Travel commentator Eoghan Corry said he didn’t think Ryanair’s claims of a conspiracy were ill-founded, adding that European authorities appear to give preferential treatment to France and Germany’s national carriers.

“The thing is, EU law, when it’s being implemented to bully Dublin about Aer Lingus or Lisbon about TAP, is all very well and good,” Corry told Fora.

“Air France and Lufthansa have not been bullied by the EU. When it comes back to where the emperor is sitting – Paris and Berlin – different rules apply.”

That said, Corry noted that cries of a national carrier jumping into bed with the government is all part of the public image game played by Ryanair.

“It suits Michael O’Leary to be able to say that there’s a conspiracy,” he said. “It gives him that outlaw image that he exploits ruthlessly in the media.”

What’s at stake

Lufthansa has good reason to fear Ryanair. Last year, the German airline was overtaken for the first time by the Irish carrier in terms of passenger numbers – Lufthansa carried just over 109 million passengers compared to Ryanair’s 117 million.

The German market is a major priority for Michael O’Leary and other aviation executives.

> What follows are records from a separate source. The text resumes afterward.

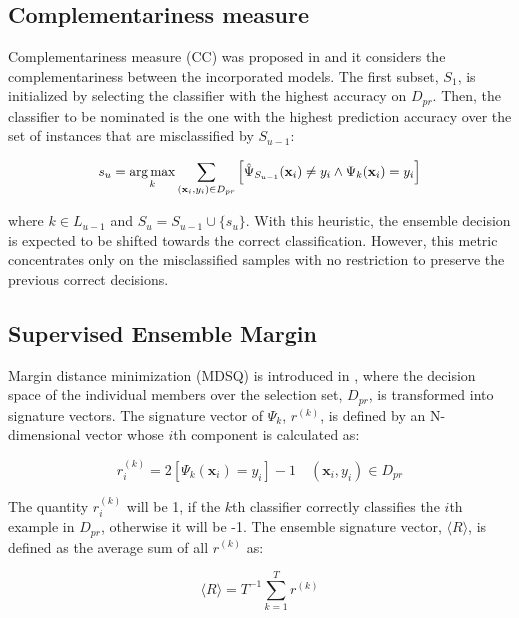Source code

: \subsection{Complementariness measure} \label{ch6_CC}

Complementariness measure (CC) was proposed in \cite{martinez2004} and it considers the complementariness between the incorporated models. The first subset, $S_1$, is initialized by selecting the classifier with the highest accuracy on $D_{pr}$. Then, the classifier to be nominated is the one with the highest prediction accuracy over the set of instances that are misclassified by $S_{u-1}$: 

\begin{equation}
\scalemath{0.95}{
\label{complementary.miss}
s_u=\mathop{\arg\max}\limits_{k} \mathop{\sum}\limits_{(\textbf{x}_i,y_i) \in D_{pr}} \left[\hat{\Psi}_{S_{u-1}} (\textbf{x}_i) \neq y_i  \wedge \Psi_{k}(\textbf{x}_i)=y_i\right] 
}
\end{equation}

\noindent where $k \in L_{u-1}$ and $S_u=S_{u-1} \cup \{s_u\}$. With this heuristic, the ensemble decision is expected to be shifted towards the correct classification. However, this metric concentrates only on the misclassified samples with no restriction to preserve the previous correct decisions.

\subsection{Supervised Ensemble Margin} \label{ch6_MDSQ}
Margin distance minimization (MDSQ) is introduced in \cite{martinez2004,martinez2009}, where the decision space of the individual members over the selection set, $D_{pr}$, is transformed into signature vectors. The signature vector of $\Psi_k$, $r^{(k)}$, is defined by an N-dimensional vector whose $i$th component is calculated as: 

\begin{equation}
\label{sign.vect}
r_{i}^{(k)}=2 \left[\Psi_{k}(\textbf{x}_i)=y_i\right]-1 \quad (\textbf{x}_i,y_i) \in D_{pr}
\end{equation}

 The quantity $r_{i}^{(k)}$ will be 1, if the $k$th classifier correctly classifies the $i$th example in $D_{pr}$, otherwise it will be -1. The ensemble signature vector, $\langle R \rangle$, is defined as the average sum of all $r^{(k)}$ as: 

\begin{equation}
\label{ens.sign}
\langle R \rangle=T^{-1} \mathop{\sum}\limits_{k=1}^{T} r^{(k)} 
\end{equation}

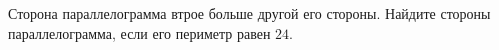 \begin{ex}
	\begin{condition}
		Сторона параллелограмма втрое больше другой его стороны. Найдите стороны параллелограмма, если его периметр равен \( 24 \).
	\end{condition}
\end{ex}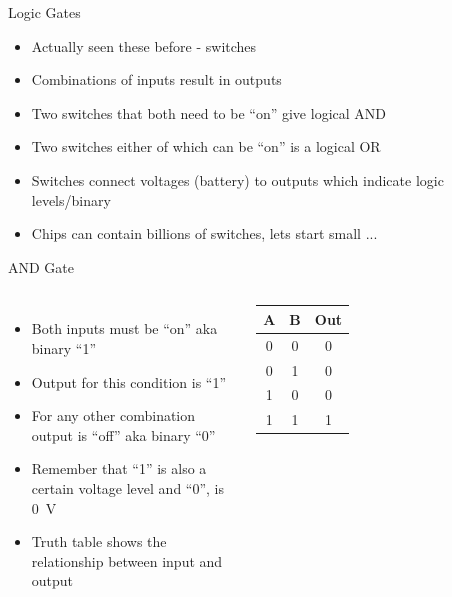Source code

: \documentclass{beamer}
\begin{document}
\begin{frame}{Logic Gates}
  \begin{itemize}
  \item
    Actually seen these before - switches
  \item
    Combinations of inputs result in outputs
  \item
    Two switches that both need to be ``on'' give logical AND
  \item
    Two switches either of which can be ``on'' is a logical OR
  \item
    Switches connect voltages (battery) to outputs which indicate logic levels/binary
  \item
    Chips can contain billions of switches, lets start small ...
  \end{itemize}
\end{frame}


\begin{frame}{AND Gate}
  \begin{columns}
    \begin{itemize}
    \item
      Both inputs must be ``on'' aka binary ``1''
    \item
      Output for this condition is ``1''
    \item
      For any other combination output is ``off'' aka binary ``0''
    \item
      Remember that ``1'' is also a certain voltage level and ``0'', is \SI{0}{\volt}
    \item
      Truth table shows the relationship between input and output
    \end{itemize}

    \begin{tabular}{ccc}
      \hline
      \textbf{A} & \textbf{B} & \textbf{Out} \\
      \hline
      0 & 0 & 0 \\
      0 & 1 & 0 \\
      1 & 0 & 0 \\
      1 & 1 & 1 \\
      \hline
    \end{tabular}    
  \end{columns}    
\end{frame}
\end{document}

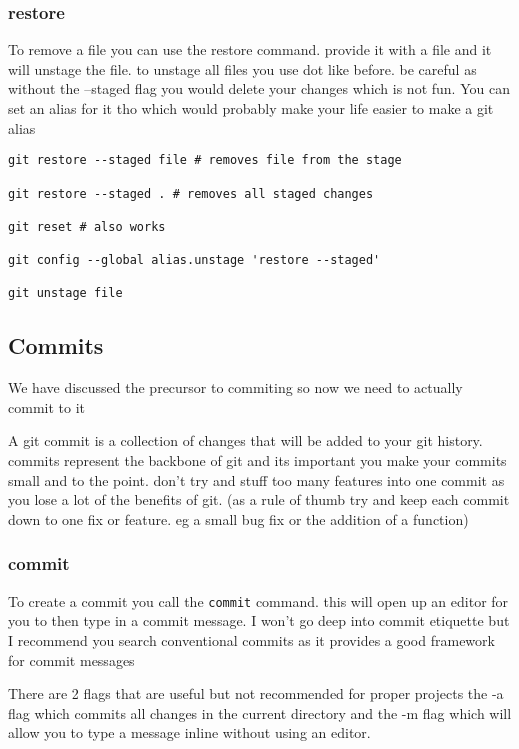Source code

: \documentclass[a4paper]{article}
\begin{document}
\subsubsection*{restore}
\label{sec:orgc1bb853}
\begin{notes}
	To remove a file you can use the restore command. provide it with a file and it
	will unstage the file. to unstage all files you use dot like before. be careful
	as without the --staged flag you would delete your changes which is not fun. You
	can set an alias for it tho which would probably make your life easier to make a
	git alias
\end{notes}

\begin{verbatim}
git restore --staged file # removes file from the stage

git restore --staged . # removes all staged changes

git reset # also works

git config --global alias.unstage 'restore --staged'

git unstage file
\end{verbatim}

\subsection*{Commits}
\label{sec:org2b90356}
\begin{notes}
	We have discussed the precursor to commiting so now we need to actually commit
	to it

	A git commit is a collection of changes that will be added to your git history.
	commits represent the backbone of git and its important you make your commits
	small and to the point. don't try and stuff too many features into one commit as
	you lose a lot of the benefits of git. (as a rule of thumb try and keep each
	commit down to one fix or feature. eg a small bug fix or the addition of a
	function)
\end{notes}
\subsubsection*{commit}
\label{sec:orgea6b3ef}
\begin{notes}
	To create a commit you call the \texttt{commit} command. this will open up an editor for
	you to then type in a commit message. I won't go deep into commit etiquette but I
	recommend you search conventional commits as it provides a good framework for
	commit messages

	There are 2 flags that are useful but not recommended for proper projects
	the -a flag which commits all changes in the current directory
	and the -m flag which will allow you to type a message inline without using an
	editor.
\end{notes}
\end{document}

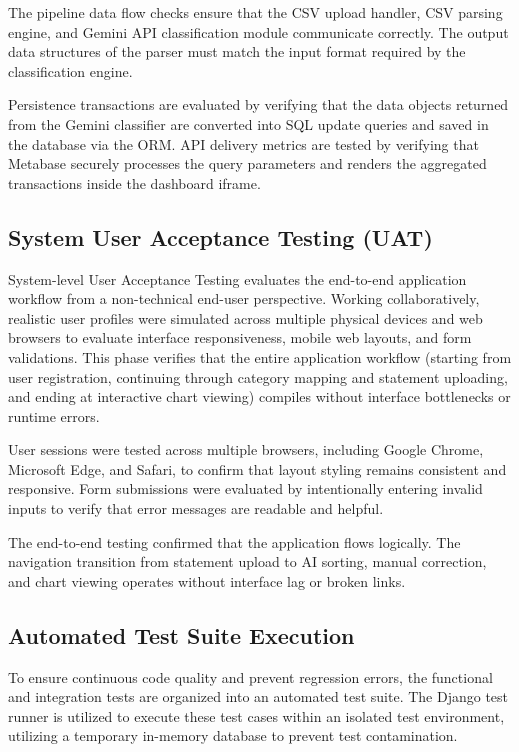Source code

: The pipeline data flow checks ensure that the CSV upload handler, CSV parsing engine, and Gemini API classification module communicate correctly. The output data structures of the parser must match the input format required by the classification engine.

Persistence transactions are evaluated by verifying that the data objects returned from the Gemini classifier are converted into SQL update queries and saved in the database via the ORM. API delivery metrics are tested by verifying that Metabase securely processes the query parameters and renders the aggregated transactions inside the dashboard iframe.

\subsection{System User Acceptance Testing (UAT)}
System-level User Acceptance Testing evaluates the end-to-end application workflow from a non-technical end-user perspective. Working collaboratively, realistic user profiles were simulated across multiple physical devices and web browsers to evaluate interface responsiveness, mobile web layouts, and form validations. This phase verifies that the entire application workflow (starting from user registration, continuing through category mapping and statement uploading, and ending at interactive chart viewing) compiles without interface bottlenecks or runtime errors.

User sessions were tested across multiple browsers, including Google Chrome, Microsoft Edge, and Safari, to confirm that layout styling remains consistent and responsive. Form submissions were evaluated by intentionally entering invalid inputs to verify that error messages are readable and helpful.

The end-to-end testing confirmed that the application flows logically. The navigation transition from statement upload to AI sorting, manual correction, and chart viewing operates without interface lag or broken links.

\subsection{Automated Test Suite Execution}
To ensure continuous code quality and prevent regression errors, the functional and integration tests are organized into an automated test suite. The Django test runner is utilized to execute these test cases within an isolated test environment, utilizing a temporary in-memory database to prevent test contamination.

It is the biggest outbound tourism market in the world – but has seen the lowest penetration from low-cost airlines.

At present, cheap carriers account for just over a third of all flights from Germany, compared to an overall market share of around 42% in Europe, according to data by Flightglobal.

O’Leary this week described Germany as “one of the biggest prizes in Europe”. Ryanair currently owns just 6.4% of the market.

With the way things are going in Britain, now is as good a time as ever for O’Leary to shift Ryanair’s North European focus from the UK to the more stable German market.

With hundreds of new aircraft on order and some 85 UK-based planes that could be moved, O’Leary is in a good position to shift capacity into Germany.

But Ryanair is not the only airline with an interest in the stability of central Europe.

British rival EasyJet – which owns 3% of the German market at present – has already announced that it will open a new headquarters in Austria. According to the Financial Times, EasyJet is already involved in discussions to buy parts of Air Berlin.

CAPA aviation analyst Jonathan Wober told the newspaper that EasyJet is a more preferable partner for Lufthansa than Ryanair.

“EasyJet’s not as low-cost as Ryanair, and its average fares are not as low as Ryanair,” he said.

“From that point of view it would be preferable to Lufthansa. But at the end of the day it’s not Lufthansa that will decide.”